Comet Tuttle-Giacobini-Kresak is a periodic comet with the
designation 41P. Most of these old periodic comets were discovered visually
by comet hunters. This is a short period comet of a 5-year orbital period
and first appeared in 1858 . After having escaped several attempts to recover,
it was found in April 1951 in the constellation of Leo in the evening sky
as a 10th-magnitude comet by Dr. Kresak during his comet search at Skalnate
Pleso Observatory in Czechoslovakia@(present Slovakia). It was a discovery
by 10cm binoculars and immediately reported as a new comet to the Central
Bureau for Astronomical Telegrams in Copenhagen. It was many decades later
that it was confirmed to be Comet Tuttle reappearing after 50 years. In
fact, Tanakami Astronomical Circular-Letter issued in June 1951 reported
that Comet Kresak was Comet Tuttle 2.
Since then the comet has been recovered mostly with a regularity.

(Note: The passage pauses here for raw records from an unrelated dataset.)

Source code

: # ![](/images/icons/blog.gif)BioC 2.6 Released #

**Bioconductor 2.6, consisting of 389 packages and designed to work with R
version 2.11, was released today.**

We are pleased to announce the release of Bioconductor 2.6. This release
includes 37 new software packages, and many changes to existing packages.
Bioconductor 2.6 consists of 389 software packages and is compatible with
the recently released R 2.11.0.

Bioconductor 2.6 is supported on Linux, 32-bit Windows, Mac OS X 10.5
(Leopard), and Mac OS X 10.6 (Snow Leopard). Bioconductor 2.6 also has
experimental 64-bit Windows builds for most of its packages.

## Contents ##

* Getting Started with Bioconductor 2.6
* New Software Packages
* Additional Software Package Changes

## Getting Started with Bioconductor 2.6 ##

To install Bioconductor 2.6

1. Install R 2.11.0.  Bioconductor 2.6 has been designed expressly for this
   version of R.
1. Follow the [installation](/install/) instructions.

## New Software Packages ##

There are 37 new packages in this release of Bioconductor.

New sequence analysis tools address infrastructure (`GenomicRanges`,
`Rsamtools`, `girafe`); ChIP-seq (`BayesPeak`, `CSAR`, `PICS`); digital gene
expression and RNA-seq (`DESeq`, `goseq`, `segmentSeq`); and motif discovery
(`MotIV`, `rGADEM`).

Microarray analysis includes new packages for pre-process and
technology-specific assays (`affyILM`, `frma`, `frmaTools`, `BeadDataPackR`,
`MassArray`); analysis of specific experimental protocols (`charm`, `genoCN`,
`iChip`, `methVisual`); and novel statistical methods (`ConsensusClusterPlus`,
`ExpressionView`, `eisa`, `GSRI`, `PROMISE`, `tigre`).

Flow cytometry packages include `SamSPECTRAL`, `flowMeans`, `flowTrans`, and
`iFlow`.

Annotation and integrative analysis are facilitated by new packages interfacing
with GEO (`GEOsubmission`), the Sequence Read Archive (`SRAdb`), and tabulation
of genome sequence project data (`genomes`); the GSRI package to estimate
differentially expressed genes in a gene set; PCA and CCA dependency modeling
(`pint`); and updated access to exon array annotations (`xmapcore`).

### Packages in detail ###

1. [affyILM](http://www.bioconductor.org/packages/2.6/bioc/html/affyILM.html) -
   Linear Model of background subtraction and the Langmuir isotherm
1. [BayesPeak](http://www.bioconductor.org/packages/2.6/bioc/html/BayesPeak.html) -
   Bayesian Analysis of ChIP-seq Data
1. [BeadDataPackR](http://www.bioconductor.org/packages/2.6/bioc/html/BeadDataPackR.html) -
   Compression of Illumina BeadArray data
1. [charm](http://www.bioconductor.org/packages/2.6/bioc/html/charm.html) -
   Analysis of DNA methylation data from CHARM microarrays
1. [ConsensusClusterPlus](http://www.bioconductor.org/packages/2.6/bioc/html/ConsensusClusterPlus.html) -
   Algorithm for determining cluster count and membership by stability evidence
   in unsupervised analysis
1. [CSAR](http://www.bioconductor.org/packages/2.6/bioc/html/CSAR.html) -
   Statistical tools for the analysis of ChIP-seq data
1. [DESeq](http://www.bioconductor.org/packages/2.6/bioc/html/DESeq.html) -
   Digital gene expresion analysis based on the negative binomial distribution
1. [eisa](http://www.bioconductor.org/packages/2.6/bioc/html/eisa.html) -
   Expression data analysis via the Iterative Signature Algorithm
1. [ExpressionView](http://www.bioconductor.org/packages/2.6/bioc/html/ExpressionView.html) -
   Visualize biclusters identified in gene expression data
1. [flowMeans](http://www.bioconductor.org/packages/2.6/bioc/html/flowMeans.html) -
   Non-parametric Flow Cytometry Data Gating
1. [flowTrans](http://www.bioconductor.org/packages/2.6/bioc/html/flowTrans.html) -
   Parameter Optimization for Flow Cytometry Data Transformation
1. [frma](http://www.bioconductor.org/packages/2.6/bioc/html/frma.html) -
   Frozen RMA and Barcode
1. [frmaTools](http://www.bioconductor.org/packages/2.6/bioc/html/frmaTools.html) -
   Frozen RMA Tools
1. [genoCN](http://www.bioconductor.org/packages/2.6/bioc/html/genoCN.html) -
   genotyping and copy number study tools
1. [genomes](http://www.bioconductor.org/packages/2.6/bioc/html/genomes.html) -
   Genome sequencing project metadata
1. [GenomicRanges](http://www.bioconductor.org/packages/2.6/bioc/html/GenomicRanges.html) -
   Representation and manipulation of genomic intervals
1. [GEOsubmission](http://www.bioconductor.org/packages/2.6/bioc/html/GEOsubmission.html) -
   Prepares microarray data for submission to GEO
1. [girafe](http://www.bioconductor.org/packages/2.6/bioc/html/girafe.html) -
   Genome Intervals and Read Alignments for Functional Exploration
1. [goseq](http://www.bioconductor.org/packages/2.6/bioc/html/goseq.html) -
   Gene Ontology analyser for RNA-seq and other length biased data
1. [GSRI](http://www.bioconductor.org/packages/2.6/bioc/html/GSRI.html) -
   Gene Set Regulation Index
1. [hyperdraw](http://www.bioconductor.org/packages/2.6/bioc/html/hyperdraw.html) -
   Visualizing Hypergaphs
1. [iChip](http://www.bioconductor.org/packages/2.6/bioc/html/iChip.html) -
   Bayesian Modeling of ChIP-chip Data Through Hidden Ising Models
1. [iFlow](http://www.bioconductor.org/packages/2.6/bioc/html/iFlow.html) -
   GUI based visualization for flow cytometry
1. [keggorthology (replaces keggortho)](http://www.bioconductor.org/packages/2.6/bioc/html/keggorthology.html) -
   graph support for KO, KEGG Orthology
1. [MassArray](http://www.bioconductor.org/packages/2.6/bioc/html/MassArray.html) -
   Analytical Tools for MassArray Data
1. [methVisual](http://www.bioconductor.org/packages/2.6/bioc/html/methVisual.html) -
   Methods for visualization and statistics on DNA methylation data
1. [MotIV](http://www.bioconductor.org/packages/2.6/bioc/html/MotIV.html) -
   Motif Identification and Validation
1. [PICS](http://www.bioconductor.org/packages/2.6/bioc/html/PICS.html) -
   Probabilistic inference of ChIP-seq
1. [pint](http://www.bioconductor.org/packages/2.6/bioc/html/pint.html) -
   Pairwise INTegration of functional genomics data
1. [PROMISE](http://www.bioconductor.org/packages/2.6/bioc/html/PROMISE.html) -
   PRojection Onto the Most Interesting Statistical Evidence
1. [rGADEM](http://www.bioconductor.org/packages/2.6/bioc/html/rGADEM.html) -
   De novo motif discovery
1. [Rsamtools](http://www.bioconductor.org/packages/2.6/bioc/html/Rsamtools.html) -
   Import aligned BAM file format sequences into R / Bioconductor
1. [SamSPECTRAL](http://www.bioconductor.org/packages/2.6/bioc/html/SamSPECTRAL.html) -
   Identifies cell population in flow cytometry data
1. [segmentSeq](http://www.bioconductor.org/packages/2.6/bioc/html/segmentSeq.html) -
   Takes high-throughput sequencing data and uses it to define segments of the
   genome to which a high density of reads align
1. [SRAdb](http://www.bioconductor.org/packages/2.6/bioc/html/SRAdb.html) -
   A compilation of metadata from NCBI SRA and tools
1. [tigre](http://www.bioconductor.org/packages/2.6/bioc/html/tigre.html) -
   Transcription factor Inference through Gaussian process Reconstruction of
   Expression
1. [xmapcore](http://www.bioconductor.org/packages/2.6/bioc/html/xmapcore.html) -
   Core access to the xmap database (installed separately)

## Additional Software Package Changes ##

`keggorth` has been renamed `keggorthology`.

However, at its apparition of May 1973 something unusual happened. It was
predicted to become 15th magnitude, but in June it suddenly brightened
to 4th magnitude. It became a substantial comet with a trailing tail and
faintly visible to the naked eye. Dr. Kresak, the third discoverer of the
comet, observed this phenomenon and said that this comet had lost most
of its energy after two outbursts at this apparition, suggesting that he
was pessimistic about its next apparition.
The next apparition was predicted to be 5 years later in
December 1978. Dr. Marsden of BAA predicted the magnitude of its nucleus
to be fainter than 20, perhaps considering Dr. Kresak's view. What's more,
the comet would appear under the worst observing conditions: it would be
close to the sun and less than 20 degrees in altitude in the beginning
morning twilight. Under these conditions, the recovery would be impossible
and no observatories in the world would try to search for it. The "lost"

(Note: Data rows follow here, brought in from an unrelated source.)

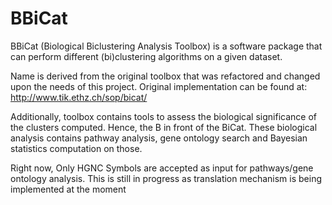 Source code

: # BBiCat
BBiCat (Biological Biclustering Analysis Toolbox) is a software package that can perform different (bi)clustering algorithms on a given dataset.

Name is derived from the original toolbox that was refactored and changed upon the needs of this project. Original implementation can be found at: http://www.tik.ethz.ch/sop/bicat/

Additionally, toolbox contains tools to assess the biological significance of the clusters computed. Hence, the B in front of the BiCat. These biological analysis contains pathway analysis, gene ontology search and Bayesian statistics computation on those.

Right now, Only HGNC Symbols are accepted as input for pathways/gene ontology analysis. This is still in progress as translation mechanism is being implemented at the moment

Comet Tuttle-Giacobini-Kresak would quietly turn around the sun and head
back toward distance space without being seen by anybody.

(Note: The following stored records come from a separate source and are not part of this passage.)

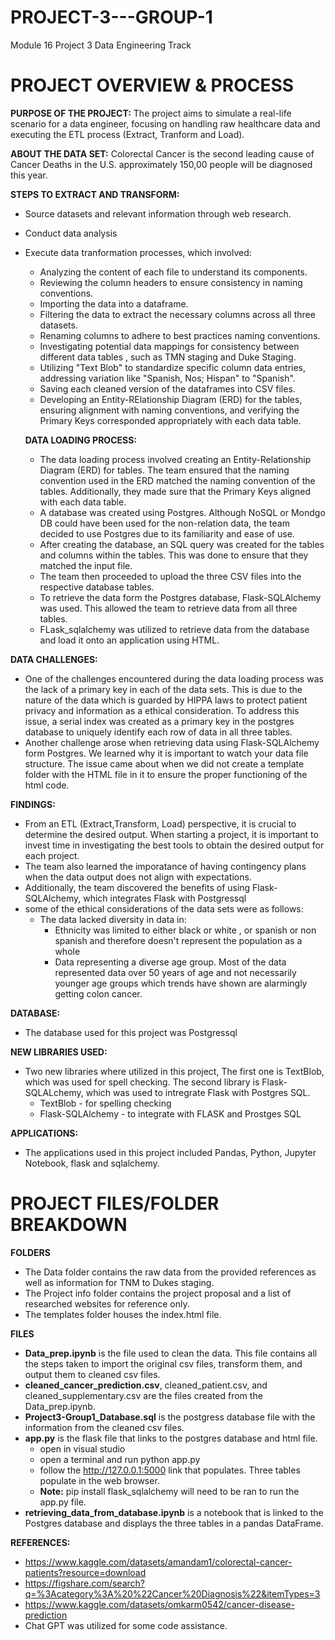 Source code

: # PROJECT-3---GROUP-1
Module 16 Project 3
Data Engineering Track 

# PROJECT OVERVIEW & PROCESS
**PURPOSE OF THE PROJECT:** The project aims to simulate a real-life scenario for a data engineer, focusing on handling raw healthcare data and executing the ETL process (Extract, Tranform and Load).  

**ABOUT THE DATA SET:** Colorectal Cancer is the second leading cause of Cancer Deaths in the U.S. approximately 150,00 people will be diagnosed this year.

**STEPS TO EXTRACT AND TRANSFORM:**
- Source datasets and relevant information through web research.  
- Conduct data analysis 
- Execute data tranformation processes, which involved: 
   - Analyzing the content of each file to understand its components.  
   - Reviewing the column headers to ensure consistency in naming conventions. 
   - Importing the data into a dataframe.
   - Filtering the data to extract the necessary columns across all three datasets. 
   - Renaming columns to adhere to best practices naming conventions. 
   - Investigating potential data mappings for consistency between different data tables , such as TMN staging and Duke Staging.  
   - Utilizing "Text Blob" to standardize specific column data entries, addressing variation like "Spanish, Nos; Hispan" to "Spanish".
   - Saving each cleaned version of the dataframes into CSV files.
   - Developing an Entity-RElationship Diagram (ERD) for the tables, ensuring alignment with naming conventions, and verifying the Primary Keys corresponded appropriately with each data table. 
   
   **DATA LOADING PROCESS:**   
   - The data loading process involved creating an Entity-Relationship Diagram (ERD) for tables.  The team ensured that the naming convention used in the ERD matched the naming convention of the tables. Additionally, they made sure that the Primary Keys aligned with each data table. 
   - A database was created using Postgres. Although NoSQL or Mondgo DB could have been used for the non-relation data, the team decided to use      Postgres due to its familiarity and ease of use.    
   - After creating the database, an SQL query was created for the tables and columns within the tables.  This was done to ensure that they        matched the input file.  
   - The team then proceeded to upload the three CSV files into the respective database tables. 
   - To retrieve the data form the Postgres database, Flask-SQLAlchemy was used.  This allowed the team to retrieve data from all three tables. 
   - FLask_sqlalchemy was utilized to retrieve data from the database and load it onto an application using HTML.    
   
**DATA CHALLENGES:**
 - One of the challenges encountered during the data loading process was the lack of a primary key in each of the data sets. This is due to the nature of the data which is guarded by HIPPA laws to protect patient privacy and information as a ethical consideration. To address this issue, a serial index was created as a primary key in the postgres database to uniquely identify each row of data in all three tables. 
 - Another challenge arose when retrieving data using Flask-SQLAlchemy form Postgres. We learned why it is important to watch your data file      structure. The issue came about when we did not create a template folder with the HTML file in it to ensure the proper functioning of the html code.                       

**FINDINGS:**    
  - From an ETL (Extract,Transform, Load) perspective, it is crucial to determine the desired output. When starting a project, it is            important to invest time in investigating the best tools to obtain the desired output for each project. 
  - The team also learned the imporatance of having contingency plans when the data output does not align with expectations. 
  - Additionally, the team discovered the benefits of using Flask-SQLAlchemy, which integrates Flask with Postgressql   
  - some of the ethical considerations of the data sets were as follows:
      - The data lacked diversity in data in:
        - Ethnicity was limited to either black or white , or spanish or non spanish and therefore doesn't represent the population as a whole
        - Data representing a diverse age group. Most of the data represented data over 50 years of age and not necessarily younger age groups which trends have shown are alarmingly getting colon cancer.

    
   
**DATABASE:**
  - The database used for this project was Postgressql  
   
**NEW LIBRARIES USED:**  
  - Two new libraries where utilized in this project, The first one is TextBlob, which was used for spell checking. The second library is        Flask-SQLALchemy, which was used to intregrate Flask with Postgres SQL. 
    - TextBlob - for spelling checking
    - Flask-SQLAlchemy - to integrate with FLASK and Prostges SQL   

**APPLICATIONS:**    
  - The applications used in this project included Pandas, Python, Jupyter Notebook, flask and sqlalchemy.

# PROJECT FILES/FOLDER BREAKDOWN 
**FOLDERS**
   - The Data folder contains the raw data from the provided references as well as information for TNM to Dukes staging.
   - The Project info folder contains the project proposal and a list of researched websites for reference only.
   - The templates folder houses the index.html file.

**FILES**
   - **Data_prep.ipynb** is the file used to clean the data. This file contains all the steps taken to import the original csv files, transform them, and output them to cleaned csv files.
   -  **cleaned_cancer_prediction.csv**, cleaned_patient.csv, and cleaned_supplementary.csv are the files created from the Data_prep.ipynb.
   -  **Project3-Group1_Database.sql** is the postgress database file with the information from the cleaned csv files.
   -  **app.py** is the flask file that links to the postgres database and html file.
        - open in visual studio 
        - open a terminal and run python app.py
        - follow the http://127.0.0.1:5000 link that populates. Three tables populate in the web browser.
        - **Note:** pip install flask_sqlalchemy will need to be ran to run the app.py file.
   - **retrieving_data_from_database.ipynb** is a notebook that is linked to the Postgres database and displays the three tables in a pandas DataFrame.


**REFERENCES:**
  - https://www.kaggle.com/datasets/amandam1/colorectal-cancer-patients?resource=download
  - https://figshare.com/search?q=%3Acategory%3A%20%22Cancer%20Diagnosis%22&itemTypes=3
  - https://www.kaggle.com/datasets/omkarm0542/cancer-disease-prediction
  - Chat GPT was utilized for some code assistance.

At 5 am of November 9 ,1978, Geisei's 40cm reflector captured
the comet right on the spot. Venus at the greatest west elongation was
blazing less than one degree from the comet swamping its feeble light.
But the comet was bright enough to be barely detectable at 17th magnitude.
In spite of Dr. Kresak's concern, the comet made an impressive
return shining at the normal total magnitude. There were no observations
at this apparition other than Geisei's. Geisei continued to track the comet
until January 1979. What is presented here is one of the photographic plates
exposed during the observation of this comet. Numerous scratches are the
reminiscence of the passing of time since the recovery, but the plate is
now restored to an extent that it is presentable. The comet on the plate
is hazy like fog without a nucleus.
16-minute exposure from 5:10, December 12, 1978, J.S.T.